**ACTION ITEM**
Set down exactly, from the records below, the line with "for user creation" through the line with "for mail related", and nothing else.

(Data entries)
┄┄┄┄┄┄

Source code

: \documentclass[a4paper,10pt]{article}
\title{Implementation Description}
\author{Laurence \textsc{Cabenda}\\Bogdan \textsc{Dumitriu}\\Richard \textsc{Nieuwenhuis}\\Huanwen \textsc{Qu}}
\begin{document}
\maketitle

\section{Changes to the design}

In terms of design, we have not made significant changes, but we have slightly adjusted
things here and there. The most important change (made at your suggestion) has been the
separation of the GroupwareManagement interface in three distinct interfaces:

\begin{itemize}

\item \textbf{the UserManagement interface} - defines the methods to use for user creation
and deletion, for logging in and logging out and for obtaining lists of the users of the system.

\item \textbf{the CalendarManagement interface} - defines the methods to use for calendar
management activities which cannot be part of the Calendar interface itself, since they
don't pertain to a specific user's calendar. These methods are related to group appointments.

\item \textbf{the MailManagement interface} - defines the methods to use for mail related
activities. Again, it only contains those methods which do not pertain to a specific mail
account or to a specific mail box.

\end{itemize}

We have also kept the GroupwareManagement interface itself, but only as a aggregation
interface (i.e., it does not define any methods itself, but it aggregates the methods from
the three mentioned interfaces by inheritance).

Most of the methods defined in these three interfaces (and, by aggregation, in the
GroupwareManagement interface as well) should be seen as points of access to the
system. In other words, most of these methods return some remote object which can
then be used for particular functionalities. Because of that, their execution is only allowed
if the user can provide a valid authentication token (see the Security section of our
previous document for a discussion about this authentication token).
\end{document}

┄┄┄┄┄┄

**FINISHED TASK**
\item \textbf{the UserManagement interface} - defines the methods to use for user creation
and deletion, for logging in and logging out and for obtaining lists of the users of the system.

\item \textbf{the CalendarManagement interface} - defines the methods to use for calendar
management activities which cannot be part of the Calendar interface itself, since they
don't pertain to a specific user's calendar. These methods are related to group appointments.

\item \textbf{the MailManagement interface} - defines the methods to use for mail related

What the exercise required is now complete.